Practical Applications
Immediate Applications
The paper’s core contribution reframes LLM decoding as a tractable optimisation layer over the probability simplex, and introduces a practical Best-of-K (BoK) coverage objective. The following applications can be deployed today with modest engineering effort and without retraining models.
- Coverage‑aware multi‑sample decoding for reasoning tasks (sector: software, education)
- Use BoK to generate K candidates that maximise the chance of including at least one correct answer, then select via self‑consistency, reranking, or verifier signals. Empirically improves accuracy on math (MATH500), science QA (GPQA), and code (HumanEval), especially at high temperature.
- Tools/workflows: BoK sampler integrated into inference stacks (e.g., vLLM/TGI/Transformers), “generate K → BoK distribution → sample → aggregate” pipeline, with 2–5 mirror‑ascent steps per token.
- Assumptions/dependencies: Access to logits; willingness to add small inference overhead; tasks benefit most when using multi‑sample generation and higher temperatures.
- Reliability/quality “dial” via principled regularisers rather than ad‑hoc knobs (sector: software, enterprise platforms)
- Replace heuristic Top‑K/Top‑P/temperature tuning with explicit optimisation parameters (λ for entropy, quadratic penalties for sparsity, support constraints C_t). Improves predictability and reproducibility across deployments.
- Tools/products: “Decoding‑as‑Optimisation” SDK exposing regulariser/constraint presets; dashboards that visualize active sets/KKT conditions to audit how tokens receive probability mass.
- Assumptions: Engineering teams can modify decoding modules; calibration of λ per task/domain.
- Tail‑risk mitigation with Sparsemax‑style decoders (sector: safety, healthcare, finance)
- Use quadratic penalties to allow zero probabilities on low‑scoring tokens (adaptive truncation) without heuristic cutoffs, reducing nonsensical long‑tail samples for safety‑critical outputs.

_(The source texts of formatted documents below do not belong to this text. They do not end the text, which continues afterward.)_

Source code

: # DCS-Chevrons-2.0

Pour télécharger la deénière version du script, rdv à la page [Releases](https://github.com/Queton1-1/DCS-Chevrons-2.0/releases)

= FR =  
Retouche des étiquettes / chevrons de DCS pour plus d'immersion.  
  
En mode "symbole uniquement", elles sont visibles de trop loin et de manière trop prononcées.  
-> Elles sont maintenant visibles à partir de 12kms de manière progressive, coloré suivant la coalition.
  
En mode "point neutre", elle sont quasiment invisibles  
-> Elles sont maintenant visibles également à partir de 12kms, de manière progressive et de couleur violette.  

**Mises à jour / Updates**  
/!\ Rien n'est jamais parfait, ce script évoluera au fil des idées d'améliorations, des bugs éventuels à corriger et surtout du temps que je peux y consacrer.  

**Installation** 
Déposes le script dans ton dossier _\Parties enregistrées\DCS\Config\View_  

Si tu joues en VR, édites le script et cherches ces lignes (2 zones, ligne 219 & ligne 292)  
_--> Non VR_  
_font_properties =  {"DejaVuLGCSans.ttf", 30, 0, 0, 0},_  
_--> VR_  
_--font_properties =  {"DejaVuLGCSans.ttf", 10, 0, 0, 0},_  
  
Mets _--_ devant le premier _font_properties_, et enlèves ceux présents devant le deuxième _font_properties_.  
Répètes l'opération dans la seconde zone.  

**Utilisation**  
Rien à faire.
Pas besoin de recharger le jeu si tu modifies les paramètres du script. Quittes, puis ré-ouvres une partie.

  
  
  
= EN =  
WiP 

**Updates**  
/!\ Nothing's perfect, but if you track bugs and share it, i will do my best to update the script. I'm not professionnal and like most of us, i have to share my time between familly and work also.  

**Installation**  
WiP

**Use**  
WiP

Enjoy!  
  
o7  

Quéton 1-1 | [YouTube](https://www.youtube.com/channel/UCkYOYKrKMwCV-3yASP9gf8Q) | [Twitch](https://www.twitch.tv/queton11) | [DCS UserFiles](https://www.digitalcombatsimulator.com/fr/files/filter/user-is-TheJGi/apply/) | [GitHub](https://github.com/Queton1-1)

- Tools/workflows: Sparsemax decoder preset, risk‑aware sampling profiles for regulated contexts (clinical advice, compliance summaries, financial notes).
- Assumptions: Some loss of diversity acceptable; domain owners define invalid/undesirable token classes and risk thresholds.
- Determinism controls and auditability for compliance (sector: policy, enterprise governance)
- Treat decoding as a convex optimisation with explicit KKT conditions to explain token selection; pair with fixed seeds and regulariser choices to meet reproducibility requirements.
- Tools/products: Output governance layer that logs objective, λ, constraints, and active set per step for audit trails; model cards that document default decoding objectives.
- Assumptions: Compliance teams accept optimisation‑based documentation; infrastructure stores per‑request decoding metadata.
- Budget‑aware generation that maximises coverage for a fixed K (sector: software, energy/efficiency)
- Given a sampling budget, BoK improves the “good candidate coverage” probability, potentially reducing the need for very large K while maintaining accuracy—saving compute/energy in batch workloads.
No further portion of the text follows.